My YM was the same age as my daughter. She never once judged me or had anything negative to say about it, but that's just the kind of young woman she is. EVERYONE asked me how she felt about it, and I would just tell them what she told me: "Mom, if it makes you happy, go for it." I realize not everyone is that magnanimous, but if you're serious about this relationship, you just have to let the chips fall where they may.

At the end of the day, who cares about your real happiness? You. Go with that.

venezia
03-20-2006, 08:41 AM
Thanks so much, all of you! It's a relief to put some of these otherwise unconventional concerns down in print. But while lots of these worries are unique to AG relationships, ANY relationship comes with its concerns and risks. Putting one's heart out there IS dangerous, but that's life. Not many guarantees. Would I back off to keep my heart secure? On some days, I would say a resounding "yes!" But on most days, when I give it thought, I recognize the wonders of a great, close, supportive relationship are rare and worth all the risks. I really love my YM and whatever the future holds, I am blessed today to have this incredible experience. And that is truly LIFE.

DeMoRaLeS
03-20-2006, 09:06 AM
Thanks so much, all of you! It's a relief to put some of these otherwise unconventional concerns down in print. But while lots of these worries are unique to AG relationships, ANY relationship comes with its concerns and risks. Putting one's heart out there IS dangerous, but that's life. Not many guarantees. Would I back off to keep my heart secure? On some days, I would say a resounding "yes!" But on most days, when I give it thought, I recognize the wonders of a great, close, supportive relationship are rare and worth all the risks. I really love my YM and whatever the future holds, I am blessed today to have this incredible experience. And that is truly LIFE.

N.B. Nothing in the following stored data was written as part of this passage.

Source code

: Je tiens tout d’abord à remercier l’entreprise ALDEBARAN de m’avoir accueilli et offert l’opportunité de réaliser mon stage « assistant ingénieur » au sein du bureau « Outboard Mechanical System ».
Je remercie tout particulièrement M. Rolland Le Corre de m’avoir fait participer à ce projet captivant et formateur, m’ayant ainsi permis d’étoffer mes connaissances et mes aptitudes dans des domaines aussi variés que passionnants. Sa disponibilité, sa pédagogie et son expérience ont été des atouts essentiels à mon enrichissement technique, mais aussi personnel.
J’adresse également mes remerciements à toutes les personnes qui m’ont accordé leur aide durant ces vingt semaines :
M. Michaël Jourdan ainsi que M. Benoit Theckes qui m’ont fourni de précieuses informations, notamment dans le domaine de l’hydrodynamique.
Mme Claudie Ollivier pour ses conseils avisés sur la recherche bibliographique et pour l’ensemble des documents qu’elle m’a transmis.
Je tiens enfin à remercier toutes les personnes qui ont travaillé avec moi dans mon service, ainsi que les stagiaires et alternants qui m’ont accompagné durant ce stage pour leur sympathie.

Venezia,i just read this thread,and i would hafta wholeheartedly agree with all that has been said in reply. I myself have just ventured into a AG relationship, and thought,is an AG any different from a 'normal' relationship?....HECK, what is a normal relationship!!! Forget about the age gap, it irrelevant,its there , but really it doesnt matter.....im sure youre questions would be the same in any situation...age gender, religion......questions are rife...fears...insecurities.....whatever you wanna call them. I have them myself right now....as does sally, my OW, but i think that what is really important...in any relationship really....is fundamental communication..... communicate your love...show that it is genuine, and such honesty will radiate...and people will be able to see its sincerity.If people still want to think bad of you for having such a realationship.....rest assured it is only because of their ignorance...or unwillingness to understand.

remember....life in its self is one big question...where will we go for dinner....how will i affod to pay bills, what am i going to wear today....why did that imbecile just cut in front of me? we are confronted by a billion questions on a daily basis, and we make decisions that will have a most positive outcome for us.....so if you really love your YM, then tell him , show him.....make your decisions...for you...dont let others decide for you.....do you let other people choose your outfits....or dinner??? ;)

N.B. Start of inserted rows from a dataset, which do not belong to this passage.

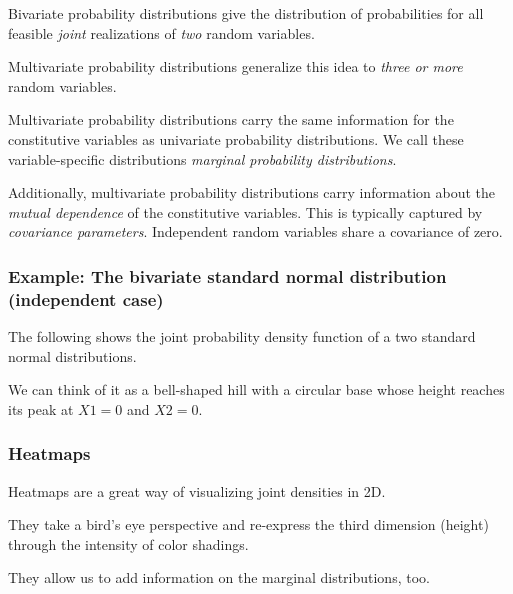 \documentclass[
  11pt,
]{article}
\begin{document}
Bivariate probability distributions give the distribution of probabilities for all feasible \emph{joint} realizations of \emph{two} random variables.

Multivariate probability distributions generalize this idea to \emph{three or more} random variables.

Multivariate probability distributions carry the same information for the constitutive variables as univariate probability distributions. We call these variable-specific distributions \emph{marginal probability distributions}.

Additionally, multivariate probability distributions carry information about the \emph{mutual dependence} of the constitutive variables. This is typically captured by \emph{covariance parameters}. Independent random variables share a covariance of zero.

\hypertarget{example-the-bivariate-standard-normal-distribution-independent-case}{%
\subsubsection{Example: The bivariate standard normal distribution (independent case)}\label{example-the-bivariate-standard-normal-distribution-independent-case}}

The following shows the joint probability density function of a two standard normal distributions.

We can think of it as a bell-shaped hill with a circular base whose height reaches its peak at \(X1 = 0\) and \(X2 = 0\).

\hypertarget{heatmaps}{%
\subsubsection{Heatmaps}\label{heatmaps}}

Heatmaps are a great way of visualizing joint densities in 2D.

They take a bird's eye perspective and re-express the third dimension (height) through the intensity of color shadings.

They allow us to add information on the marginal distributions, too.
\end{document}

and as for unsure-ness.....will he stay with me...etc....if it is you he loves...then no....why would he..he loves you, and if he doesnt...then he wasnt worth your time anyway......
My sister also said to me last night whilst chatting on the phone about relationship stuff with sally.....she said..."...josh...shut up...ask yourself this...do you love her???.." i answer a resounding yes..... so she tells me...go out there,live your life....spend all your breaths letting her know so.....and stop worrying about what could be..nd do it....stop worrying about what might happen...and just enjoy now....live your life dammit..... and i think thats a sentiment we can all appreciate....good luck to us all...... XOXOX

kittylane
03-20-2006, 09:15 AM
the best advice was already given.

no one really cares about your inward and true happiness, they think it is OK to analize and criticize YOUR relationship because it does not seem right to them.

this made me incredibly sad when i came to that realization, here i had these people i loved and cared for and when it came down to my real happiness they fought me tooth and nail.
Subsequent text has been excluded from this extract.